**Problem to work on:**
Reproduce all entries word for word.

**Task inputs:**

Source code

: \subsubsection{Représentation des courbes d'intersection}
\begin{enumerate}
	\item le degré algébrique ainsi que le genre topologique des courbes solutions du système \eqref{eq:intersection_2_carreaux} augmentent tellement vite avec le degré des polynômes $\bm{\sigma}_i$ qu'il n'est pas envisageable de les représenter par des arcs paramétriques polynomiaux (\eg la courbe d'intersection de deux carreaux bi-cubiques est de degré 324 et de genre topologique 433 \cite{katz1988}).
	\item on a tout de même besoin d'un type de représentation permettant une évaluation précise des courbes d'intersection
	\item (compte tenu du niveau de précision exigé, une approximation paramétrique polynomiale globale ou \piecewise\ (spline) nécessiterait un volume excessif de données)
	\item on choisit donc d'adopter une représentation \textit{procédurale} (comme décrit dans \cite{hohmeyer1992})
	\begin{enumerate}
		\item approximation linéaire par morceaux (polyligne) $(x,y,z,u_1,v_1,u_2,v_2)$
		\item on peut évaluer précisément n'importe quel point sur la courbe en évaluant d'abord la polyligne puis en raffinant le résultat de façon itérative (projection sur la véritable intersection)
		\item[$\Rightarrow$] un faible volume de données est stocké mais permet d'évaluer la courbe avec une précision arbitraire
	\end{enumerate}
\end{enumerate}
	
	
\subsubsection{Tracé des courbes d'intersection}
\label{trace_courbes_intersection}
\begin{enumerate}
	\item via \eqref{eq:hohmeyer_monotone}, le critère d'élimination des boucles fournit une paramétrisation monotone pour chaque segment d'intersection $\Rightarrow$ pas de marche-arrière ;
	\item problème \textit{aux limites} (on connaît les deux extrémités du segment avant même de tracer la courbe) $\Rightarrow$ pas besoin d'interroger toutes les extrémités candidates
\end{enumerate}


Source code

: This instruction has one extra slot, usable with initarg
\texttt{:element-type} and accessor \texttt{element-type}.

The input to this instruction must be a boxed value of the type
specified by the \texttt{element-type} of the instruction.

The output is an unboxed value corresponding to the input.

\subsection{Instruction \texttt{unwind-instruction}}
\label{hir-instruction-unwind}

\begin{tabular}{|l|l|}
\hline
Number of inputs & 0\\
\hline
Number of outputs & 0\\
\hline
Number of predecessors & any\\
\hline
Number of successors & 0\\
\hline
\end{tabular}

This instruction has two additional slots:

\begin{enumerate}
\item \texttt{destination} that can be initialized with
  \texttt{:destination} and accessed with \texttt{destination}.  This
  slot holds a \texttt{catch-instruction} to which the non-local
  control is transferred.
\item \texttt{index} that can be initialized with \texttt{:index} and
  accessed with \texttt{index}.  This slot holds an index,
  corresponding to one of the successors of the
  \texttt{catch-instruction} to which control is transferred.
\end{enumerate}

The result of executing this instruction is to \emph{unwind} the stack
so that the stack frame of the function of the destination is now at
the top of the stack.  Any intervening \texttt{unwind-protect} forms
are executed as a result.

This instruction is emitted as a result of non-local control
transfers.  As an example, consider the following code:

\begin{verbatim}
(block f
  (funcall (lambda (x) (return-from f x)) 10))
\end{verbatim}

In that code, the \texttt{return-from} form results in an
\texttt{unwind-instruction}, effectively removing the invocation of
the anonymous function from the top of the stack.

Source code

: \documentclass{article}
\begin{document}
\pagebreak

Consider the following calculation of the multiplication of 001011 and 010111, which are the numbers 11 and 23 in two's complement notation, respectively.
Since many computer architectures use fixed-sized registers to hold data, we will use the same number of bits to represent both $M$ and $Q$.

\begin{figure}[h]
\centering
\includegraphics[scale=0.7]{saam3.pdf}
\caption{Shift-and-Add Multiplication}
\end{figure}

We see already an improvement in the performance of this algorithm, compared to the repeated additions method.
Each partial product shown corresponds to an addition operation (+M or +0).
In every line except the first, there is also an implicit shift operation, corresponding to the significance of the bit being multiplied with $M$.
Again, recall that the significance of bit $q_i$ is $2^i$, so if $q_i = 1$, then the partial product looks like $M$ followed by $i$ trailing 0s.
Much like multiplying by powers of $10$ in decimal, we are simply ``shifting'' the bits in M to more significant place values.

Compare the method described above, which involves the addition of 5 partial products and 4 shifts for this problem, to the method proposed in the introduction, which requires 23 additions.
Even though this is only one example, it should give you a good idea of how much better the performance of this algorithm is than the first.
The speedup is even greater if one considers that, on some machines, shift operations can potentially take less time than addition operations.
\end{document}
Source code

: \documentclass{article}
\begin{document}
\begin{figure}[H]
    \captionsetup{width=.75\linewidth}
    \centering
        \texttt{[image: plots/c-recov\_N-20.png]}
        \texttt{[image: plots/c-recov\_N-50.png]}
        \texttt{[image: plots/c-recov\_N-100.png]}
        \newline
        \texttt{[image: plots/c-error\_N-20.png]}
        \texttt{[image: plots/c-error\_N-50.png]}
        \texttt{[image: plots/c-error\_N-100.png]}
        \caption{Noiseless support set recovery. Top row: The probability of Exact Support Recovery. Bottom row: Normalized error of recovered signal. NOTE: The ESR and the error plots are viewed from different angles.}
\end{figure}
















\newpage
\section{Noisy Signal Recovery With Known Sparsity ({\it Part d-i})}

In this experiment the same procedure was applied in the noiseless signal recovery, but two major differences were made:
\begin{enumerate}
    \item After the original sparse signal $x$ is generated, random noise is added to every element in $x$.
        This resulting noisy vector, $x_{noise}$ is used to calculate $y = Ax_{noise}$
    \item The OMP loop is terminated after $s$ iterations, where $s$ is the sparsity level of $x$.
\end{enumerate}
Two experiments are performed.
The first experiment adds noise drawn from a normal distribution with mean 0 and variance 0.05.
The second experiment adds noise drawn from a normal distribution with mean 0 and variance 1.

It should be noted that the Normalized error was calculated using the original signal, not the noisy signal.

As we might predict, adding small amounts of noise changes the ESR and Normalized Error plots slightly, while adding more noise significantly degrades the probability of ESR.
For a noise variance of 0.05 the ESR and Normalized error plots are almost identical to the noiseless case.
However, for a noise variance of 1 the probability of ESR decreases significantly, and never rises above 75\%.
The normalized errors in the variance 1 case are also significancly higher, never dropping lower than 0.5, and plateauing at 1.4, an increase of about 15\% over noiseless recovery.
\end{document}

**Answer space:**
Source code

: \subsubsection{Représentation des courbes d'intersection}
\begin{enumerate}
	\item le degré algébrique ainsi que le genre topologique des courbes solutions du système \eqref{eq:intersection_2_carreaux} augmentent tellement vite avec le degré des polynômes $\bm{\sigma}_i$ qu'il n'est pas envisageable de les représenter par des arcs paramétriques polynomiaux (\eg la courbe d'intersection de deux carreaux bi-cubiques est de degré 324 et de genre topologique 433 \cite{katz1988}).
	\item on a tout de même besoin d'un type de représentation permettant une évaluation précise des courbes d'intersection
	\item (compte tenu du niveau de précision exigé, une approximation paramétrique polynomiale globale ou \piecewise\ (spline) nécessiterait un volume excessif de données)
	\item on choisit donc d'adopter une représentation \textit{procédurale} (comme décrit dans \cite{hohmeyer1992})
	\begin{enumerate}
		\item approximation linéaire par morceaux (polyligne) $(x,y,z,u_1,v_1,u_2,v_2)$
		\item on peut évaluer précisément n'importe quel point sur la courbe en évaluant d'abord la polyligne puis en raffinant le résultat de façon itérative (projection sur la véritable intersection)
		\item[$\Rightarrow$] un faible volume de données est stocké mais permet d'évaluer la courbe avec une précision arbitraire
	\end{enumerate}
\end{enumerate}
	
	
\subsubsection{Tracé des courbes d'intersection}
\label{trace_courbes_intersection}
\begin{enumerate}
	\item via \eqref{eq:hohmeyer_monotone}, le critère d'élimination des boucles fournit une paramétrisation monotone pour chaque segment d'intersection $\Rightarrow$ pas de marche-arrière ;
	\item problème \textit{aux limites} (on connaît les deux extrémités du segment avant même de tracer la courbe) $\Rightarrow$ pas besoin d'interroger toutes les extrémités candidates
\end{enumerate}


Source code

: This instruction has one extra slot, usable with initarg
\texttt{:element-type} and accessor \texttt{element-type}.

The input to this instruction must be a boxed value of the type
specified by the \texttt{element-type} of the instruction.

The output is an unboxed value corresponding to the input.

\subsection{Instruction \texttt{unwind-instruction}}
\label{hir-instruction-unwind}

\begin{tabular}{|l|l|}
\hline
Number of inputs & 0\\
\hline
Number of outputs & 0\\
\hline
Number of predecessors & any\\
\hline
Number of successors & 0\\
\hline
\end{tabular}

This instruction has two additional slots:

\begin{enumerate}
\item \texttt{destination} that can be initialized with
  \texttt{:destination} and accessed with \texttt{destination}.  This
  slot holds a \texttt{catch-instruction} to which the non-local
  control is transferred.
\item \texttt{index} that can be initialized with \texttt{:index} and
  accessed with \texttt{index}.  This slot holds an index,
  corresponding to one of the successors of the
  \texttt{catch-instruction} to which control is transferred.
\end{enumerate}

The result of executing this instruction is to \emph{unwind} the stack
so that the stack frame of the function of the destination is now at
the top of the stack.  Any intervening \texttt{unwind-protect} forms
are executed as a result.

This instruction is emitted as a result of non-local control
transfers.  As an example, consider the following code:

\begin{verbatim}
(block f
  (funcall (lambda (x) (return-from f x)) 10))
\end{verbatim}

In that code, the \texttt{return-from} form results in an
\texttt{unwind-instruction}, effectively removing the invocation of
the anonymous function from the top of the stack.

Source code

: \documentclass{article}
\begin{document}
\pagebreak

Consider the following calculation of the multiplication of 001011 and 010111, which are the numbers 11 and 23 in two's complement notation, respectively.
Since many computer architectures use fixed-sized registers to hold data, we will use the same number of bits to represent both $M$ and $Q$.

\begin{figure}[h]
\centering
\includegraphics[scale=0.7]{saam3.pdf}
\caption{Shift-and-Add Multiplication}
\end{figure}

We see already an improvement in the performance of this algorithm, compared to the repeated additions method.
Each partial product shown corresponds to an addition operation (+M or +0).
In every line except the first, there is also an implicit shift operation, corresponding to the significance of the bit being multiplied with $M$.
Again, recall that the significance of bit $q_i$ is $2^i$, so if $q_i = 1$, then the partial product looks like $M$ followed by $i$ trailing 0s.
Much like multiplying by powers of $10$ in decimal, we are simply ``shifting'' the bits in M to more significant place values.

Compare the method described above, which involves the addition of 5 partial products and 4 shifts for this problem, to the method proposed in the introduction, which requires 23 additions.
Even though this is only one example, it should give you a good idea of how much better the performance of this algorithm is than the first.
The speedup is even greater if one considers that, on some machines, shift operations can potentially take less time than addition operations.
\end{document}
Source code

: \documentclass{article}
\begin{document}
\begin{figure}[H]
    \captionsetup{width=.75\linewidth}
    \centering
        \texttt{[image: plots/c-recov\_N-20.png]}
        \texttt{[image: plots/c-recov\_N-50.png]}
        \texttt{[image: plots/c-recov\_N-100.png]}
        \newline
        \texttt{[image: plots/c-error\_N-20.png]}
        \texttt{[image: plots/c-error\_N-50.png]}
        \texttt{[image: plots/c-error\_N-100.png]}
        \caption{Noiseless support set recovery. Top row: The probability of Exact Support Recovery. Bottom row: Normalized error of recovered signal. NOTE: The ESR and the error plots are viewed from different angles.}
\end{figure}
















\newpage
\section{Noisy Signal Recovery With Known Sparsity ({\it Part d-i})}

In this experiment the same procedure was applied in the noiseless signal recovery, but two major differences were made:
\begin{enumerate}
    \item After the original sparse signal $x$ is generated, random noise is added to every element in $x$.
        This resulting noisy vector, $x_{noise}$ is used to calculate $y = Ax_{noise}$
    \item The OMP loop is terminated after $s$ iterations, where $s$ is the sparsity level of $x$.
\end{enumerate}
Two experiments are performed.
The first experiment adds noise drawn from a normal distribution with mean 0 and variance 0.05.
The second experiment adds noise drawn from a normal distribution with mean 0 and variance 1.

It should be noted that the Normalized error was calculated using the original signal, not the noisy signal.

As we might predict, adding small amounts of noise changes the ESR and Normalized Error plots slightly, while adding more noise significantly degrades the probability of ESR.
For a noise variance of 0.05 the ESR and Normalized error plots are almost identical to the noiseless case.
However, for a noise variance of 1 the probability of ESR decreases significantly, and never rises above 75\%.
The normalized errors in the variance 1 case are also significancly higher, never dropping lower than 0.5, and plateauing at 1.4, an increase of about 15\% over noiseless recovery.
\end{document}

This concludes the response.